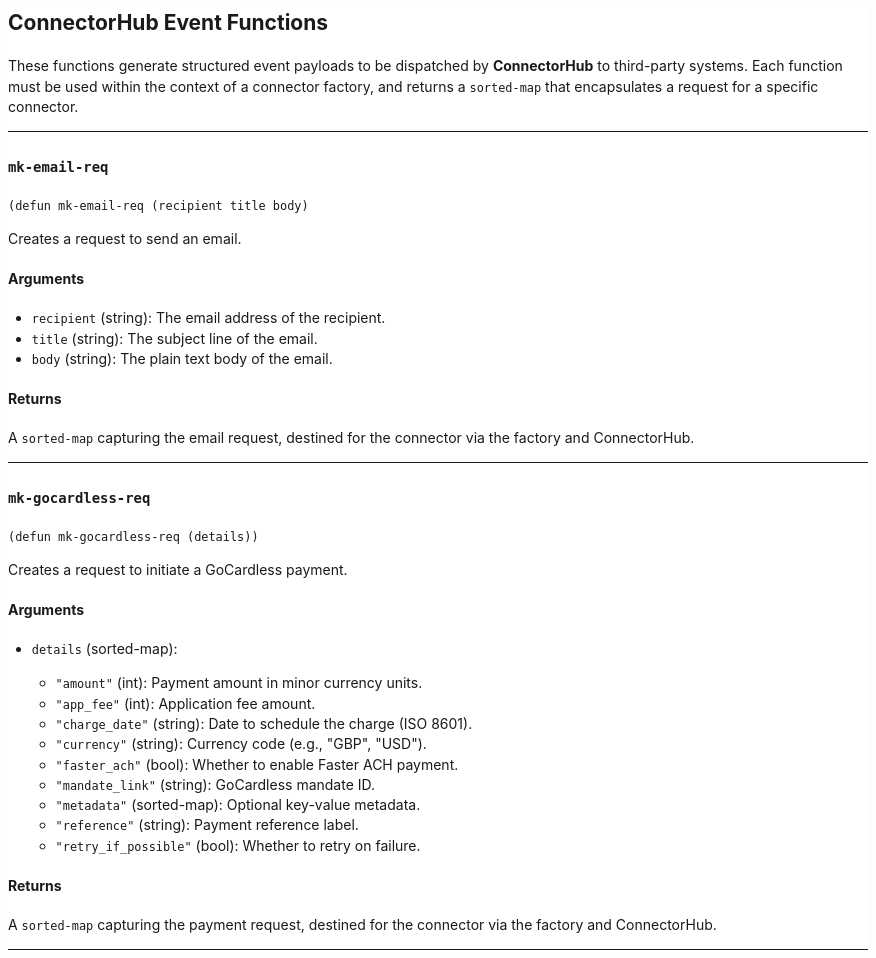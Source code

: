 ## ConnectorHub Event Functions

These functions generate structured event payloads to be dispatched by **ConnectorHub** to third-party systems. Each function must be used within the context of a connector factory, and returns a `sorted-map` that encapsulates a request for a specific connector.

---

### `mk-email-req`

```elps
(defun mk-email-req (recipient title body)
```

Creates a request to send an email.

#### Arguments

- `recipient` (string): The email address of the recipient.
- `title` (string): The subject line of the email.
- `body` (string): The plain text body of the email.

#### Returns

A `sorted-map` capturing the email request, destined for the connector via the factory and ConnectorHub.

---

### `mk-gocardless-req`

```elps
(defun mk-gocardless-req (details))
```

Creates a request to initiate a GoCardless payment.

#### Arguments

- `details` (sorted-map):

  - `"amount"` (int): Payment amount in minor currency units.
  - `"app_fee"` (int): Application fee amount.
  - `"charge_date"` (string): Date to schedule the charge (ISO 8601).
  - `"currency"` (string): Currency code (e.g., "GBP", "USD").
  - `"faster_ach"` (bool): Whether to enable Faster ACH payment.
  - `"mandate_link"` (string): GoCardless mandate ID.
  - `"metadata"` (sorted-map): Optional key-value metadata.
  - `"reference"` (string): Payment reference label.
  - `"retry_if_possible"` (bool): Whether to retry on failure.

#### Returns

A `sorted-map` capturing the payment request, destined for the connector via the factory and ConnectorHub.

---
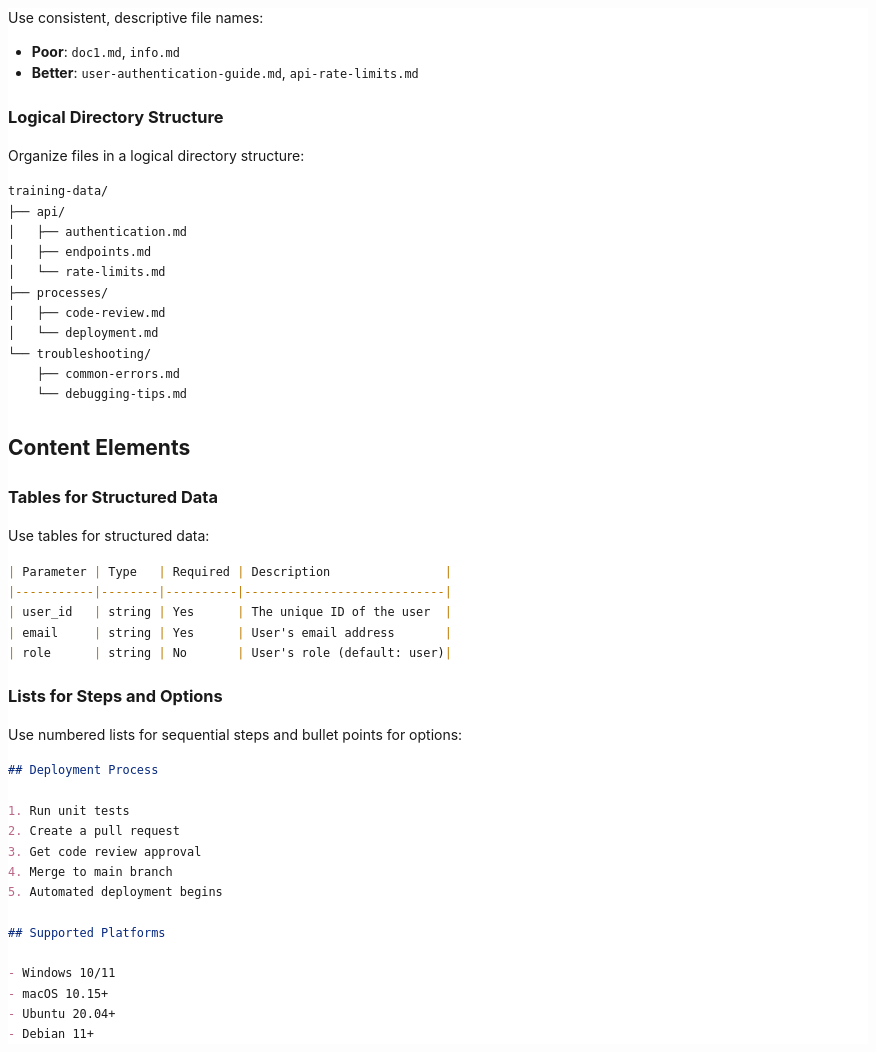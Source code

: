 Use consistent, descriptive file names:

- **Poor**: `doc1.md`, `info.md`
- **Better**: `user-authentication-guide.md`, `api-rate-limits.md`

### Logical Directory Structure

Organize files in a logical directory structure:

```
training-data/
├── api/
│   ├── authentication.md
│   ├── endpoints.md
│   └── rate-limits.md
├── processes/
│   ├── code-review.md
│   └── deployment.md
└── troubleshooting/
    ├── common-errors.md
    └── debugging-tips.md
```

## Content Elements

### Tables for Structured Data

Use tables for structured data:

```markdown
| Parameter | Type   | Required | Description                |
|-----------|--------|----------|----------------------------|
| user_id   | string | Yes      | The unique ID of the user  |
| email     | string | Yes      | User's email address       |
| role      | string | No       | User's role (default: user)|
```

### Lists for Steps and Options

Use numbered lists for sequential steps and bullet points for options:

```markdown
## Deployment Process

1. Run unit tests
2. Create a pull request
3. Get code review approval
4. Merge to main branch
5. Automated deployment begins

## Supported Platforms

- Windows 10/11
- macOS 10.15+
- Ubuntu 20.04+
- Debian 11+
```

────────────────────

◆ Action item:
Counting the lines above that hold "defun", reply with the number and no other words.

◆ Task output:
2